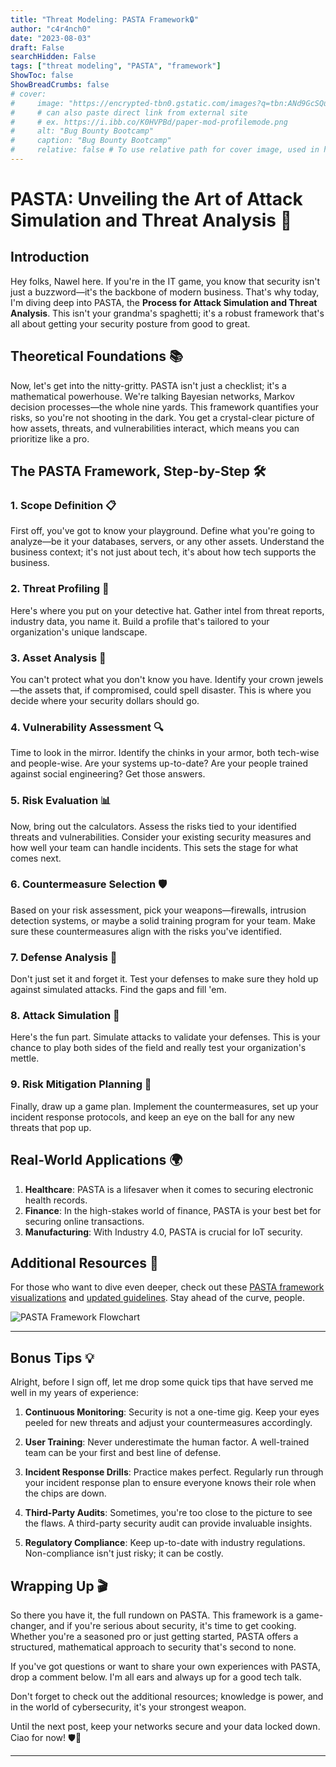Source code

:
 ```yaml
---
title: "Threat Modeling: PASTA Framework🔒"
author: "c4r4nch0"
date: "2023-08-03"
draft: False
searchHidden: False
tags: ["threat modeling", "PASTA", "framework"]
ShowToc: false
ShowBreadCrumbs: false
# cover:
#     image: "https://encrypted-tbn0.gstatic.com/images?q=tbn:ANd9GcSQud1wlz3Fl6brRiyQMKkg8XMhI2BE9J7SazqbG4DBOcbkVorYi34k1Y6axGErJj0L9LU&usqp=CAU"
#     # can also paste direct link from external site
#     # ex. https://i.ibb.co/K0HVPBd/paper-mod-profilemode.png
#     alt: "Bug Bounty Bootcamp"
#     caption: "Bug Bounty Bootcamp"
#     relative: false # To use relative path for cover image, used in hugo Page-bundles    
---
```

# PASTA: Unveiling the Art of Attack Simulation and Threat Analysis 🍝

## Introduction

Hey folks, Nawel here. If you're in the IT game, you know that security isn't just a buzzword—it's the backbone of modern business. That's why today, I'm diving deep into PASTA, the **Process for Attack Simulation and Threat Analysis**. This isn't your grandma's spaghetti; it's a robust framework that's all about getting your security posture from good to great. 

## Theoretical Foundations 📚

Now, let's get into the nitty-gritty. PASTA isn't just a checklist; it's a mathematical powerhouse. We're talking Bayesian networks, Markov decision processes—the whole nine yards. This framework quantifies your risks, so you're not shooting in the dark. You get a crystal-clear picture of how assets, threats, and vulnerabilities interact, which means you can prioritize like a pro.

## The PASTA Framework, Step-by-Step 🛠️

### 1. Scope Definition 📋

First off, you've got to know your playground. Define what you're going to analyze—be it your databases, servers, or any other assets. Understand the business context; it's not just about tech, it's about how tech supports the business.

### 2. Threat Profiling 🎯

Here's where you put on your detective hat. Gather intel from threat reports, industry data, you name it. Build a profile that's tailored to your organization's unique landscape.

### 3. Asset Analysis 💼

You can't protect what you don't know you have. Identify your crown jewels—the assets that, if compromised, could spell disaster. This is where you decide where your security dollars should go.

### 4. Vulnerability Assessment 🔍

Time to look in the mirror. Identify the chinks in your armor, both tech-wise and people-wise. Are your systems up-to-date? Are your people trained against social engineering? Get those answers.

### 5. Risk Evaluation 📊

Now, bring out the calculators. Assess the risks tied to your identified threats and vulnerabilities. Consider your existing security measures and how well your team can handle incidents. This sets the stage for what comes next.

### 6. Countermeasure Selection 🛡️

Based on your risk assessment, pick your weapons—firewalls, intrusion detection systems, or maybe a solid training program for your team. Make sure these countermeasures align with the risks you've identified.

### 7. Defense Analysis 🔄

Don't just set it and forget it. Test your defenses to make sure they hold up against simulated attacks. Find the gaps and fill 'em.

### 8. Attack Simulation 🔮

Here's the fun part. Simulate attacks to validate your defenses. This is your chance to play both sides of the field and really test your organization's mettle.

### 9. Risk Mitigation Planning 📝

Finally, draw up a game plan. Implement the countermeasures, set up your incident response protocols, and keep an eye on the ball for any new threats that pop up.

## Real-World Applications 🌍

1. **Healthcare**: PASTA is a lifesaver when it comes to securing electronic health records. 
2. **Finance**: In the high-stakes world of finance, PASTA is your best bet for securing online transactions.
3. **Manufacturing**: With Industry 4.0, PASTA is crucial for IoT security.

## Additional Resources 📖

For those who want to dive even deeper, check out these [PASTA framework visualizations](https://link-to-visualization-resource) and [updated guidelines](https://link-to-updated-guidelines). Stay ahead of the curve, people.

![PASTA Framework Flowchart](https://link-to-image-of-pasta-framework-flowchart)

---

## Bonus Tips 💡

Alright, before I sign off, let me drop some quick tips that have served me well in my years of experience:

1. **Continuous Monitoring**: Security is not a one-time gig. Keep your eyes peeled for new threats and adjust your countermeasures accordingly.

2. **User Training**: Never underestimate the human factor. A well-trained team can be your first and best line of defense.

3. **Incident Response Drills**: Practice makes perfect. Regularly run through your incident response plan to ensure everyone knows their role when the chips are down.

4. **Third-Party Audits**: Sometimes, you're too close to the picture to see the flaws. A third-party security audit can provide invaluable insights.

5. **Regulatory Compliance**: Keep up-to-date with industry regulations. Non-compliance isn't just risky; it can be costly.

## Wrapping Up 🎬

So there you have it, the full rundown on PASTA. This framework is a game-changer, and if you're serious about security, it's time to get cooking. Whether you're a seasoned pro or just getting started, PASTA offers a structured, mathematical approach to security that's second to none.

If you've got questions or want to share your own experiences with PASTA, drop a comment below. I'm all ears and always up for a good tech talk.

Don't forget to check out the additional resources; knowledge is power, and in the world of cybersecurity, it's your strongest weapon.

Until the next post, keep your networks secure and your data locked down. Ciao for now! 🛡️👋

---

## What this task involves
Check each line of the listing above. Copy it if it holds the string "securing".

## Reply
1. **Healthcare**: PASTA is a lifesaver when it comes to securing electronic health records. 
2. **Finance**: In the high-stakes world of finance, PASTA is your best bet for securing online transactions.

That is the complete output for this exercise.